What to work on => The complete data, repeated exactly, should form your response.

(Dataset entries)
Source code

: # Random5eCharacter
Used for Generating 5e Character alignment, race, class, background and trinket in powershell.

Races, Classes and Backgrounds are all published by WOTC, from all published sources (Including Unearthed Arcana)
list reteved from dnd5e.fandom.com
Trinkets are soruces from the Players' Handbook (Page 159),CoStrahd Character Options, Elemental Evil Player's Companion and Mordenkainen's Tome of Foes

Exercise solution =>
Source code

: # Random5eCharacter
Used for Generating 5e Character alignment, race, class, background and trinket in powershell.

Races, Classes and Backgrounds are all published by WOTC, from all published sources (Including Unearthed Arcana)
list reteved from dnd5e.fandom.com
Trinkets are soruces from the Players' Handbook (Page 159),CoStrahd Character Options, Elemental Evil Player's Companion and Mordenkainen's Tome of Foes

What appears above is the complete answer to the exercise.